Go through the records and report each line in which the word "basis" occurs.

- - - - -

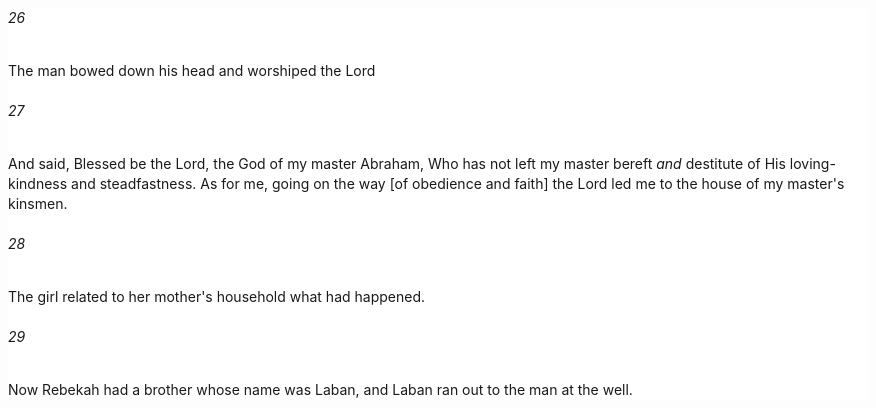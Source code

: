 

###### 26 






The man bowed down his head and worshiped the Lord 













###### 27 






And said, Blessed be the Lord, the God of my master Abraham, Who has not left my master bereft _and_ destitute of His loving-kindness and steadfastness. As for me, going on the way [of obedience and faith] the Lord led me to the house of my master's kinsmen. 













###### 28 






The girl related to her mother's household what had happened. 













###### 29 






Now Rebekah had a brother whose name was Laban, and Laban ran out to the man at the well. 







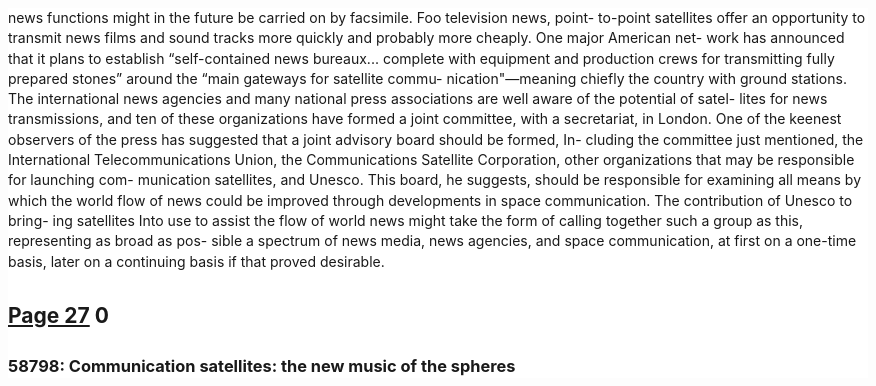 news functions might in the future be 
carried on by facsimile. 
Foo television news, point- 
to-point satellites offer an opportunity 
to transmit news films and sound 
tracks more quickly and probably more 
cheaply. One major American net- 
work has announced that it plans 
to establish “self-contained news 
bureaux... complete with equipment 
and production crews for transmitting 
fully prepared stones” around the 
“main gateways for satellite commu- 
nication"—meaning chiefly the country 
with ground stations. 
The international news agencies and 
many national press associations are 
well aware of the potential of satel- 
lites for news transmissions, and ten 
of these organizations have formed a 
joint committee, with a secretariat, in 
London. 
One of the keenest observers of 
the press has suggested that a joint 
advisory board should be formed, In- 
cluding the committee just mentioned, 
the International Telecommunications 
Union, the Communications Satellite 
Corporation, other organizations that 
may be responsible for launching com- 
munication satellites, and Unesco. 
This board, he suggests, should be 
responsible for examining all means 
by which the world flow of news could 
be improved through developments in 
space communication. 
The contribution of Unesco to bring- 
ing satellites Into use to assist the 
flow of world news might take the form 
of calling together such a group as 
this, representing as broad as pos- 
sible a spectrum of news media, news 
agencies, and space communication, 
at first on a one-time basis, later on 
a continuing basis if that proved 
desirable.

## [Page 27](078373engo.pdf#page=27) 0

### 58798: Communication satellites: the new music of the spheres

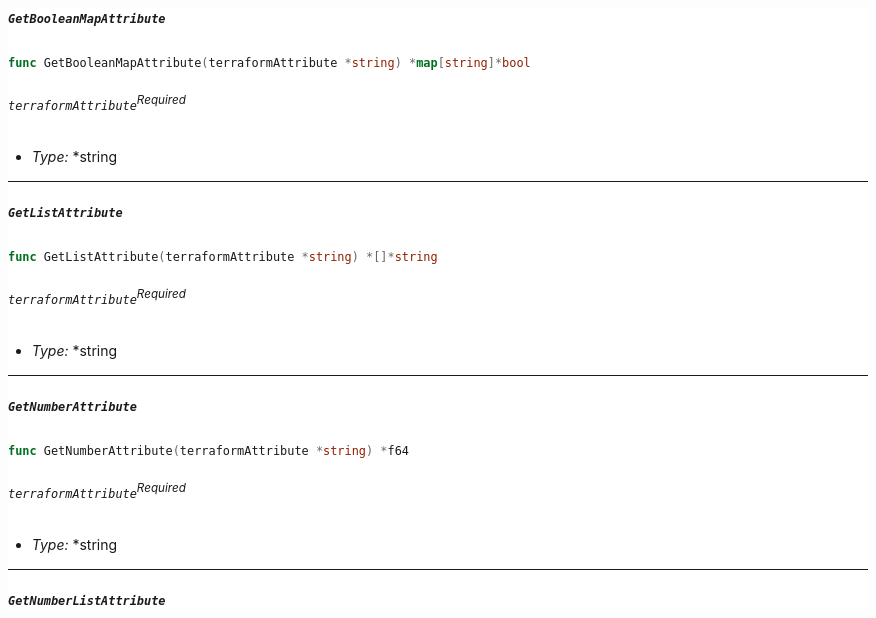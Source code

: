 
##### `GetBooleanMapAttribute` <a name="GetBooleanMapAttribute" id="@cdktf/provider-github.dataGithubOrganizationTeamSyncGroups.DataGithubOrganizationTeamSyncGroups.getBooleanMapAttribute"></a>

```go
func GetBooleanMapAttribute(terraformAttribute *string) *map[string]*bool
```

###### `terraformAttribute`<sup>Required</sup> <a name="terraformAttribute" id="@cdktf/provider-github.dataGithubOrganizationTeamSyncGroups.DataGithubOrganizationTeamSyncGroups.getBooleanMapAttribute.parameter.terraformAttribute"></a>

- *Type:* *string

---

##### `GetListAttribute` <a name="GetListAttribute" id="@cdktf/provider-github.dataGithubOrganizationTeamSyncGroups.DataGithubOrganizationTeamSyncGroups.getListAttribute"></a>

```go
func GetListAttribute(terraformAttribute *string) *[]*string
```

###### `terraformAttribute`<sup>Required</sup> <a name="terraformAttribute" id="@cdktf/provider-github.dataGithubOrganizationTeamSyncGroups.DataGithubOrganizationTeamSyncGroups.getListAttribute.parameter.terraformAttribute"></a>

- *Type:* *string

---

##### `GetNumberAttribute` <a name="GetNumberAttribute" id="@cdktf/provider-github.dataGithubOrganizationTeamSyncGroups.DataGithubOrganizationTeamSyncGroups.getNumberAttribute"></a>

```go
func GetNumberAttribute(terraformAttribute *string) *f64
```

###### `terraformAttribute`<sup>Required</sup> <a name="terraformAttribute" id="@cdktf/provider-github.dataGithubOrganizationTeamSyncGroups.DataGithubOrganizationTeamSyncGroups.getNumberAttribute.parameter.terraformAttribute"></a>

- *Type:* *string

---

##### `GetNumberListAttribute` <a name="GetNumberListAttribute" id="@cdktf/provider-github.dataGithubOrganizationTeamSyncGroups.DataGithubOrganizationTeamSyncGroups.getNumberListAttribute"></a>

- - - - -

▶ **Output of the exercise**:
at first on a one-time basis, later on 
a continuing basis if that proved 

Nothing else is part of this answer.